To cyclically shift a table row one cell to the right means to move the value of each cell, except for the last one, to the right neighboring cell, and to move the value of the last cell to the first cell. A cyclical shift of a row to the left is performed similarly, but in the other direction. For example, if we cyclically shift a row "00110" one cell to the right, we get a row "00011", but if we shift a row "00110" one cell to the left, we get a row "01100".
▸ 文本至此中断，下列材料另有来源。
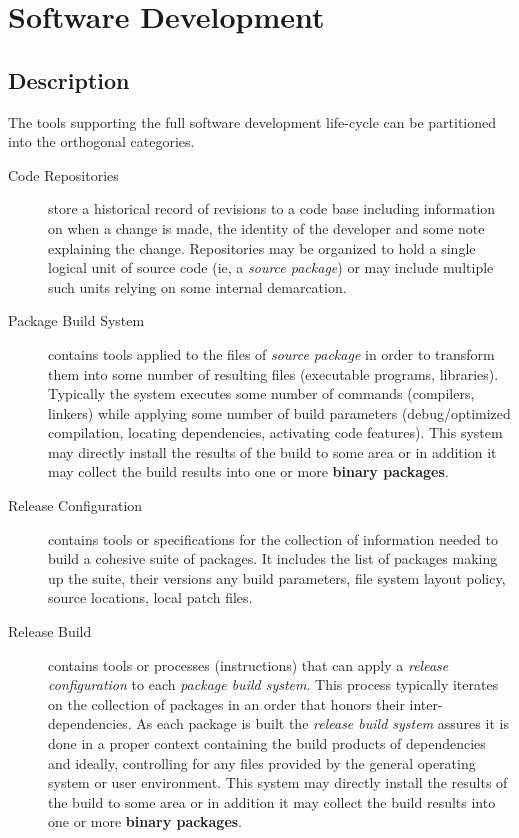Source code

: \section{Software Development}


\subsection{Description}

The tools supporting the full software development life-cycle can be
partitioned into the orthogonal categories.

\begin{description}
\item[Code Repositories] store a historical record of revisions to a
  code base including information on when a change is made, the
  identity of the developer and some note explaining the change.
  Repositories may be organized to hold a single logical unit of
  source code (ie, a \textit{source package}) or may include multiple
  such units relying on some internal demarcation.

\item[Package Build System] contains tools applied to the files of
  \textit{source package} in order to transform them into some number
  of resulting files (executable programs, libraries).  Typically the
  system executes some number of commands (compilers, linkers) while
  applying some number of build parameters (debug/optimized
  compilation, locating dependencies, activating code features).  This
  system may directly install the results of the build to some area or
  in addition it may collect the build results into one or more
  \textbf{binary packages}.

\item[Release Configuration] contains tools or specifications for the
  collection of information needed to build a cohesive suite of
  packages.  It includes the list of packages making up the suite,
  their versions any build parameters, file system layout policy,
  source locations, local patch files.

\item[Release Build] contains tools or processes (instructions) that can
  apply a \textit{release configuration} to each \textit{package build
    system}.  This process typically iterates on the collection of
  packages in an order that honors their inter-dependencies.  As each
  package is built the \textit{release build system} assures it is
  done in a proper context containing the build products of
  dependencies and ideally, controlling for any files provided by the
  general operating system or user environment. This system may
  directly install the results of the build to some area or in
  addition it may collect the build results into one or more
  \textbf{binary packages}.


\end{description}
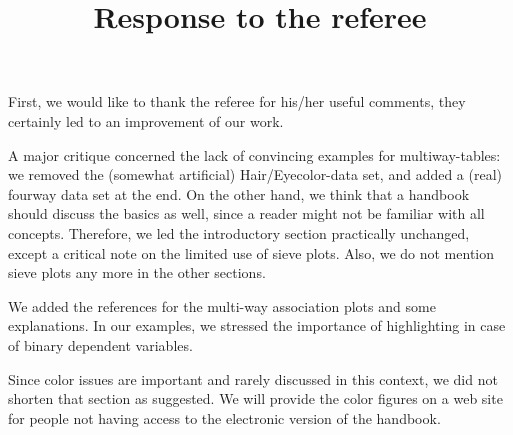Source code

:\documentclass[a4paper]{article}
\title{Response to the referee}
\begin{document}
\maketitle

First, we would like to thank the referee for his/her useful comments, 
they certainly led to an improvement of our work.

A major critique concerned the lack of convincing examples for
multiway-tables: we removed the (somewhat artificial) Hair/Eyecolor-data set, and added a
(real) fourway data set at the end. On the other hand, we think that a
handbook should discuss the basics as well, since a reader might not
be familiar with all concepts. Therefore, we led the introductory
section practically unchanged, except a critical note on the limited
use of sieve plots. Also, we do not mention sieve plots any more in
the other sections. 

We added the references for the multi-way
association plots and some explanations. In our examples, we stressed
the importance of highlighting in case of binary dependent variables.

Since color issues are important and rarely discussed in this context, we did not
shorten that section as suggested. We will provide the color figures on a
web site for people not having access to the electronic version of the handbook.
\end{document}
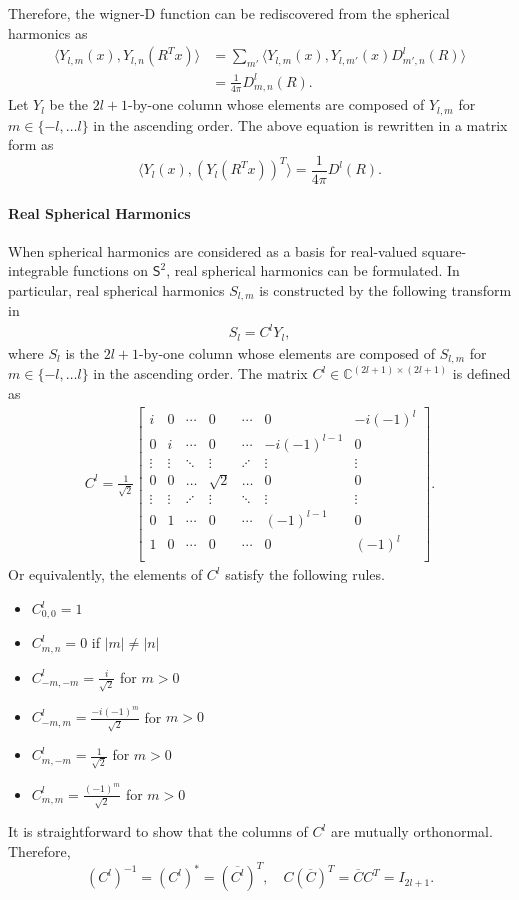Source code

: \documentclass[onecolumn,11pt]{IEEEtran}
\newcommand{\pair}[1]{\ensuremath{\langle #1 \rangle}}
\newcommand{\Cp}{\ensuremath{\mathbb{C}}}
\newcommand{\Sph}{\ensuremath{\mathsf{S}}}
\begin{document}
Therefore, the wigner-D function can be rediscovered from the spherical harmonics as
\begin{align*}
    \pair{Y_{l,m}(x), Y_{l,n}(R^T x) } &= \sum_{m'} \pair{Y_{l,m}(x), Y_{l,m'}(x) D^l_{m',n}(R) }\\
    & = \frac{1}{4\pi} D^l_{m,n}(R).
\end{align*}
Let $Y_l$ be the $2l+1$-by-one column whose elements are composed of $Y_{l,m}$ for $m\in\{-l,\ldots l\}$ in the ascending order. 
The above equation is rewritten in a matrix form as
\[
    \pair{ Y_l(x), (Y_l(R^Tx))^T } = \frac{1}{4\pi} D^l(R).
\]

\paragraph{Real Spherical Harmonics}

When spherical harmonics are considered as a basis for real-valued square-integrable functions on $\Sph^2$, real spherical harmonics can be formulated. 
In particular, real spherical harmonics $S_{l,m}$ is constructed by the following transform in~\cite{BlaFloJMS97}
\begin{align}
    S_l = C^l Y_l,\label{eqn:YtoS}
\end{align}
where $S_l$ is the $2l+1$-by-one column whose elements are composed of $S_{l,m}$ for $m\in\{-l,\ldots l\}$ in the ascending order. 
The matrix $C^l\in\Cp^{(2l+1)\times(2l+1)}$ is defined as
\begin{align*}
    C^l=\frac{1}{\sqrt{2}}
    \begin{bmatrix}
        i & 0 & \cdots & 0 & \cdots & 0 & -i(-1)^l\\
        0 & i & \cdots & 0 & \cdots & -i(-1)^{l-1} & 0 \\
        \vdots & \vdots & \ddots &\vdots & \iddots & \vdots & \vdots\\
        0 & 0 & \hdots & \sqrt{2} & \hdots & 0 & 0 \\
        \vdots & \vdots & \iddots &\vdots & \ddots & \vdots & \vdots\\
        0 & 1 & \cdots & 0 & \cdots & (-1)^{l-1} & 0 \\
        1 & 0 & \cdots & 0 & \cdots & 0 & (-1)^l\\
    \end{bmatrix}.
\end{align*}
Or equivalently, the elements of $C^l$ satisfy the following rules.
\begin{itemize}
    \item $C^l_{0,0}=1$
    \item $C^l_{m,n}=0$ if $|m|\neq|n|$
    \item $C^l_{-m,-m} = \frac{i}{\sqrt{2}}$ for $m>0$
    \item $C^l_{-m,m}=\frac{-i(-1)^m}{\sqrt{2}}$ for $m>0$
    \item $C^l_{m,-m}=\frac{1}{\sqrt{2}}$ for $m>0$
    \item $C^l_{m,m}=\frac{(-1)^m}{\sqrt{2}} $ for $m>0$
\end{itemize}
It is straightforward to show that the columns of $C^l$ are mutually orthonormal. 
Therefore,
\[
    (C^l)^{-1} = (C^l)^* = (\overline{C^l})^T,\quad C (\overline C)^T= \overline{C} C^T = I_{2l+1}.
\]
\end{document}

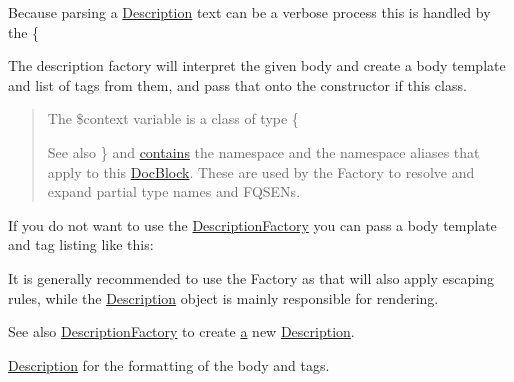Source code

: Because parsing a \mbox{\hyperlink{classphp_documentor_1_1_reflection_1_1_doc_block_1_1_description}{Description}} text can be a verbose process this is handled by the \{
The description factory will interpret the given body and create a body template and list of tags from them, and pass that onto the constructor if this class.

\begin{quote}
The \$context variable is a class of type \{\begin{DoxySeeAlso}{See also}
\} and \mbox{\hyperlink{_functions_8php_a9dba79f2c57b5f522b794f8c0e029bec}{contains}} the namespace and the namespace aliases that apply to this \mbox{\hyperlink{classphp_documentor_1_1_reflection_1_1_doc_block}{Doc\+Block}}. These are used by the Factory to resolve and expand partial type names and F\+Q\+S\+E\+Ns. 
\end{DoxySeeAlso}
\end{quote}


If you do not want to use the \mbox{\hyperlink{classphp_documentor_1_1_reflection_1_1_doc_block_1_1_description_factory}{Description\+Factory}} you can pass a body template and tag listing like this\+: 


It is generally recommended to use the Factory as that will also apply escaping rules, while the \mbox{\hyperlink{classphp_documentor_1_1_reflection_1_1_doc_block_1_1_description}{Description}} object is mainly responsible for rendering.

\begin{DoxySeeAlso}{See also}
\mbox{\hyperlink{classphp_documentor_1_1_reflection_1_1_doc_block_1_1_description_factory}{Description\+Factory}} to create \mbox{\hyperlink{interfacea}{a}} new \mbox{\hyperlink{classphp_documentor_1_1_reflection_1_1_doc_block_1_1_description}{Description}}. 

\mbox{\hyperlink{classphp_documentor_1_1_reflection_1_1_doc_block_1_1_description}{Description}} for the formatting of the body and tags. 
\end{DoxySeeAlso}


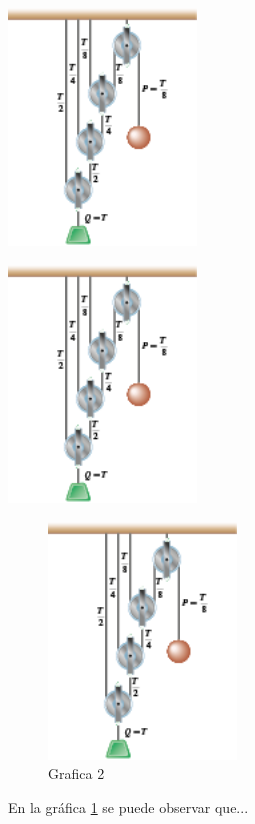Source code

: \documentclass{article}
\begin{document}
\begin{center}
\includegraphics[width=5cm]{Grafica1.png}
\end{center}


\begin{center}
\includegraphics[width=5cm]{images/Grafica2.png}
\end{center}


\begin{figure}[H]
  \centering
  \includegraphics[width=5cm]{images/Grafica2.png}
  \caption{Grafica 2}
  \label{fig:grafica2}
\end{figure}

En la gráfica \ref{fig:grafica2} se puede observar que...


\begin{center}
\end{center}
\end{document}
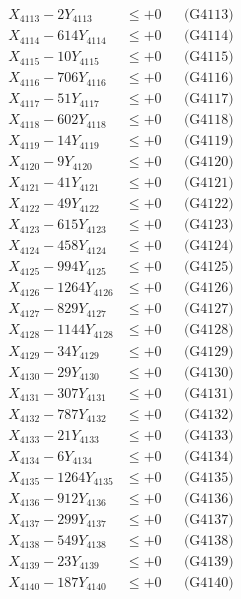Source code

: \documentclass[a4paper,10pt]{article}
\begin{document}
{\begin{align}
X_{4113} - 2Y_{4113} &\leq +0 && \text{(G4113)} \\
X_{4114} - 614Y_{4114} &\leq +0 && \text{(G4114)} \\
X_{4115} - 10Y_{4115} &\leq +0 && \text{(G4115)} \\
X_{4116} - 706Y_{4116} &\leq +0 && \text{(G4116)} \\
X_{4117} - 51Y_{4117} &\leq +0 && \text{(G4117)} \\
X_{4118} - 602Y_{4118} &\leq +0 && \text{(G4118)} \\
X_{4119} - 14Y_{4119} &\leq +0 && \text{(G4119)} \\
X_{4120} - 9Y_{4120} &\leq +0 && \text{(G4120)} \\
\allowbreak
X_{4121} - 41Y_{4121} &\leq +0 && \text{(G4121)} \\
X_{4122} - 49Y_{4122} &\leq +0 && \text{(G4122)} \\
X_{4123} - 615Y_{4123} &\leq +0 && \text{(G4123)} \\
X_{4124} - 458Y_{4124} &\leq +0 && \text{(G4124)} \\
X_{4125} - 994Y_{4125} &\leq +0 && \text{(G4125)} \\
X_{4126} - 1264Y_{4126} &\leq +0 && \text{(G4126)} \\
X_{4127} - 829Y_{4127} &\leq +0 && \text{(G4127)} \\
X_{4128} - 1144Y_{4128} &\leq +0 && \text{(G4128)} \\
X_{4129} - 34Y_{4129} &\leq +0 && \text{(G4129)} \\
X_{4130} - 29Y_{4130} &\leq +0 && \text{(G4130)} \\
\allowbreak
X_{4131} - 307Y_{4131} &\leq +0 && \text{(G4131)} \\
X_{4132} - 787Y_{4132} &\leq +0 && \text{(G4132)} \\
X_{4133} - 21Y_{4133} &\leq +0 && \text{(G4133)} \\
X_{4134} - 6Y_{4134} &\leq +0 && \text{(G4134)} \\
X_{4135} - 1264Y_{4135} &\leq +0 && \text{(G4135)} \\
X_{4136} - 912Y_{4136} &\leq +0 && \text{(G4136)} \\
X_{4137} - 299Y_{4137} &\leq +0 && \text{(G4137)} \\
X_{4138} - 549Y_{4138} &\leq +0 && \text{(G4138)} \\
X_{4139} - 23Y_{4139} &\leq +0 && \text{(G4139)} \\
X_{4140} - 187Y_{4140} &\leq +0 && \text{(G4140)} \\

\end{align}}
\end{document}
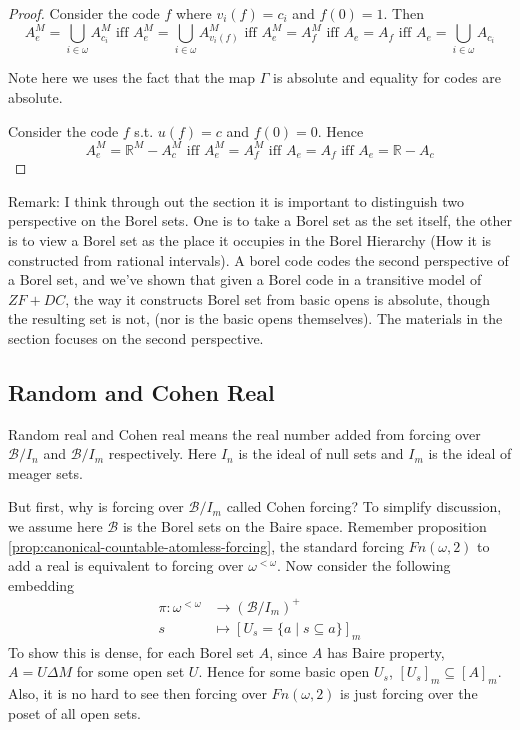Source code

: \documentclass{article}
\begin{document}
\begin{proof}
    Consider the code $f$ where $v_i(f) = c_i$ and $f(0) = 1$. Then $$A_e^M = \bigcup_{i\in \omega}A_{c_i}^M\text{ iff }A_e^M = \bigcup_{i\in \omega}A_{v_i(f)}^M \text{ iff } A_e^M = A_f^M \text{ iff }A_e = A_f \text{ iff }A_e = \bigcup_{i\in \omega}A_{c_i}$$

    Note here we uses the fact that the map $\Gamma$ is absolute and equality for codes are absolute.

    Consider the code $f$ s.t. $u(f) = c$ and $f(0) = 0$. Hence $$A_e^M = \mathbb{R}^M - A_c^M \text{ iff }A_e^M = A_f^M \text{ iff } A_e = A_f \text{ iff } A_e = \mathbb{R}- A_c $$
\end{proof}

Remark: I think through out the section it is important to distinguish two perspective on the Borel sets. One is to take a Borel set as the set itself, the other is to view a Borel set as the place it occupies in the Borel Hierarchy (How it is constructed from rational intervals). A borel code codes the second perspective of a Borel set, and we've shown that given a Borel code in a transitive model of $ZF+DC$, the way it constructs Borel set from basic opens is absolute, though the resulting set is not, (nor is the basic opens themselves). The materials in the section focuses on the second perspective.


\subsection{Random and Cohen Real}

Random real and Cohen real means the real number added from forcing over $\mathcal{B}/I_n$ and $\mathcal{B}/I_m$ respectively. Here $I_n$ is the ideal of null sets and $I_m$ is the ideal of meager sets.

But first, why is forcing over $\mathcal{B}/I_m$ called Cohen forcing? To simplify discussion, we assume here $\mathcal{B}$ is the Borel sets on the Baire space. Remember proposition \ref{prop:canonical-countable-atomless-forcing}, the standard forcing $Fn(\omega,2)$ to add a real is equivalent to forcing over $\omega^{<\omega}$. Now consider the following embedding \begin{align*}
    \pi:  \omega^{<\omega} &\to (\mathcal{B}/I_m)^+\\
    s &\mapsto [U_s = \{a\mid s\subseteq a\}]_m
\end{align*}
To show this is dense, for each Borel set $A$, since $A$ has Baire property, $A = U\Delta M$ for some open set $U$. Hence for some basic open $U_s$, $[U_s]_m\subseteq [A]_m$. Also, it is no hard to see then forcing over $Fn(\omega,2)$ is just forcing over the poset of all open sets.
\end{document}

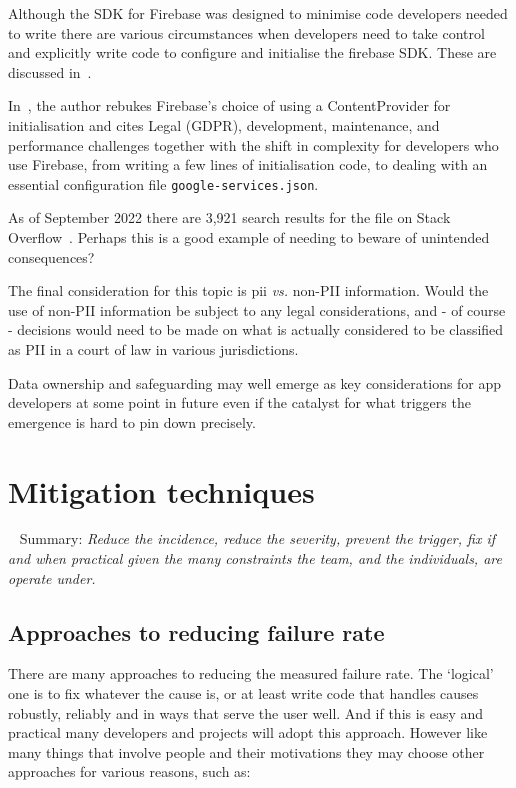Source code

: \begin{kaobox}[frametitle="Firebase Android SDK's use of a ContentProvider"]
Although the SDK for Firebase was designed to minimise code developers needed to write there are various circumstances when developers need to take control and explicitly write code to configure and initialise the firebase SDK. These are discussed in~.

In~, the author rebukes Firebase's choice of using a ContentProvider for initialisation and cites Legal (GDPR), development, maintenance, and performance challenges together with the shift in complexity for developers who use Firebase, from writing a few lines of initialisation code, to dealing with an essential configuration file \texttt{google-services.json}. 

As of  September 2022 there are 3,921 search results for the file on Stack Overflow~. Perhaps this is a good example of needing to beware of unintended consequences?
\end{kaobox}

The final consideration for this topic is \Gls{pii} \emph{vs.} non-PII information. Would the use of non-PII information be subject to any legal considerations, and - of course - decisions would need to be made on what is actually considered to be classified as PII in a court of law in various jurisdictions.

\afterpage{\clearpage}

Data ownership and safeguarding may well emerge as key considerations for app developers at some point in future even if the catalyst for what triggers the emergence is hard to pin down precisely. 




\section{Mitigation techniques}~\label{discussion-mitigation-techniques-section}
Summary: \emph{Reduce the incidence, reduce the severity, prevent the trigger, fix if and when practical given the many constraints the team, and the individuals,  are operate under.}

\subsection{Approaches to reducing failure rate}
There are many approaches to reducing the measured failure rate. The `logical' one is to fix whatever the cause is, or at least write code that handles causes robustly, reliably and in ways that serve the user well. And if this is easy and practical many developers and projects will adopt this approach. However like many things that involve people and their motivations they may choose other approaches for various reasons, such as:

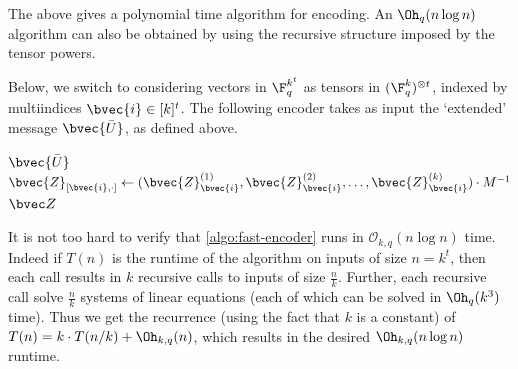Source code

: \documentclass[11pt]{article}
\begin{document}
\begin{algorithm}[H]
	\caption{Polar Encoder}
	\label{algo:slow-encoder}
	\begin{algorithmic}[1]
		\State {}
		\EndProcedure
	\end{algorithmic}
\end{algorithm}


The above gives a polynomial time algorithm for encoding. An $\Oh_q(n\log n)$ algorithm can also be obtained by using the recursive structure imposed by the tensor powers.

Below, we switch to considering vectors in $\F_q^{k^t}$ as tensors in $(\F_q^k)^{\otimes t}$, indexed by multiindices $\bvec{i} \in [k]^t$.
The following encoder takes as input the `extended' message $\bvec{\bar U}$, as
defined above.

\begin{algorithm}[H]
	\caption{Fast Polar Encoder}
	\label{algo:fast-encoder}
	\begin{algorithmic}[1]
		\State \Return $\bvec{\bar U}$ 
		\EndIf
		\EndFor
		\State
		$\bvec{Z}_{[\bvec{i}, \cdot]} \gets  (
		\bvec{Z}^{(1)}_{\bvec{i}},
		\bvec{Z}^{(2)}_{\bvec{i}},
		\dots,
		\bvec{Z}^{(k)}_{\bvec{i}}
		)\cdot M^{-1}$
		\EndFor
		\State \Return $\bvec Z$
		\EndProcedure
	\end{algorithmic}
\end{algorithm}

It is not too hard to verify that \cref{algo:fast-encoder} runs in $\mathcal{O}_{k,q}(n\log n)$ time. Indeed if $T(n)$ is the runtime of the algorithm on inputs of size $n=k^t$, then each call results in $k$ recursive calls to inputs of size $\frac nk$. Further, each recursive call solve $\frac nk$ systems of linear equations (each of which can be solved in $\Oh_q(k^3)$ time). Thus we get the recurrence (using the fact that $k$ is a constant) of $T(n)=k\cdot T(n/k) + \Oh_{k,q}(n)$, which results in the desired $\Oh_{k,q}(n\log{n})$ runtime. 
\end{document}
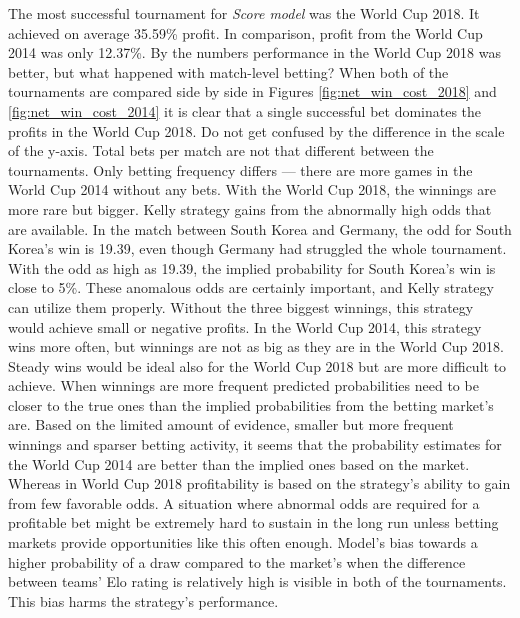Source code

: The most successful tournament for \textit{Score model} was the World Cup 2018. It achieved on average 35.59\% profit. In comparison, profit from the World Cup 2014 was only 12.37\%. By the numbers performance in the World Cup 2018 was better, but what happened with match-level betting? When both of the tournaments are compared side by side in Figures \ref{fig:net_win_cost_2018} and \ref{fig:net_win_cost_2014} it is clear that a single successful bet dominates the profits in the World Cup 2018. Do not get confused by the difference in the scale of the y-axis. Total bets per match are not that different between the tournaments. Only betting frequency differs --- there are more games in the World Cup 2014 without any bets. With the World Cup 2018, the winnings are more rare but bigger. Kelly strategy gains from the abnormally high odds that are available. In the match between South Korea and Germany, the odd for South Korea's win is 19.39, even though Germany had struggled the whole tournament. With the odd as high as 19.39, the implied probability for South Korea's win is close to 5\%. These anomalous odds are certainly important, and Kelly strategy can utilize them properly. Without the three biggest winnings, this strategy would achieve small or negative profits. In the World Cup 2014, this strategy wins more often, but winnings are not as big as they are in the World Cup 2018. Steady wins would be ideal also for the World Cup 2018 but are more difficult to achieve. When winnings are more frequent predicted probabilities need to be closer to the true ones than the implied probabilities from the betting market's are. Based on the limited amount of evidence, smaller but more frequent winnings and sparser betting activity, it seems that the probability estimates for the World Cup 2014 are better than the implied ones based on the market. Whereas in World Cup 2018 profitability is based on the strategy's ability to gain from few favorable odds. A situation where abnormal odds are required for a profitable bet might be extremely hard to sustain in the long run unless betting markets provide opportunities like this often enough. Model's bias towards a higher probability of a draw compared to the market's when the difference between teams' Elo rating is relatively high is visible in both of the tournaments. This bias harms the strategy's performance.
Determine the minimum number of moves needed to make some table column consist only of numbers 1.
Input
The first line contains two space-separated integers: n (1 ≤ n ≤ 100) — the number of rows in the table and m (1 ≤ m ≤ 104) — the number of columns in the table. Then n lines follow, each of them contains m characters "0" or "1": the j-th character of the i-th line describes the contents of the cell in the i-th row and in the j-th column of the table.
It is guaranteed that the description of the table contains no other characters besides "0" and "1".
Output
Print a single number: the minimum number of moves needed to get only numbers 1 in some column of the table. If this is impossible, print -1.
每一行都可以将其循环移位一下,问最少移位多少下,能够使得某一列都是1.
题目思路:既然放到了二分搜索的题目里,就要考虑用二分的思想来考虑这个问题,
首先,如果有一行全是 0,那么直接输出 -1即可
对于每列计算把每一行中与此列最近的1移到此列的距离之和,然后取得最小值。然后可以去枚举每行两个 1 之间的位置到两个 1 的最小距离,然后将每列上的结果相加,取每列中的最小值
int n,m,t;
int i,j,k;
int cnt;
char ch[100+5][idata];
int pos[idata],dis[idata];
int main()
{
cin.tie(0);
iostream::sync_with_stdio(false);
while(cin>>n>>m)
{
for(i=1;i<=n;i++){
int f1=0;
for(j=1;j<=m;j++){
cin>>ch[i][j];
if(ch[i][j]=='1'){
f1=1;
}
}
if(f1==0){
puts("-1");
return 0;
}
}
for(i=1;i<=n;i++){
ms(pos,0),cnt=0;
for(j=1;j<=m;j++){
if(ch[i][j]=='1'){
pos[++cnt]=j;
}
}
pos[++cnt]=pos[1]+m;
for(j=1;j<cnt;j++){
int mid=(pos[j]+pos[j+1])/2;
for(k=pos[j];k<=pos[j+1];k++){
if(k<=mid){
dis[k%m]+=k-pos[j];
}
else{
dis[k%m]+=pos[j+1]-k;
}
}
}
}
int minn=0x7f7f7f7f;
for(i=0;i<m;i++){
minn=min(minn,dis[i]);
}
cout<<minn<<endl;
}
return 0;
}
这几天做CF上的题越来越吃力了,题目有思路,但总是在细节上出岔子,一道题卡一个小时很正常,最近状态十分不嘉,晚上做题,想一会儿就感觉很累,emmmm,再努把力试试吧。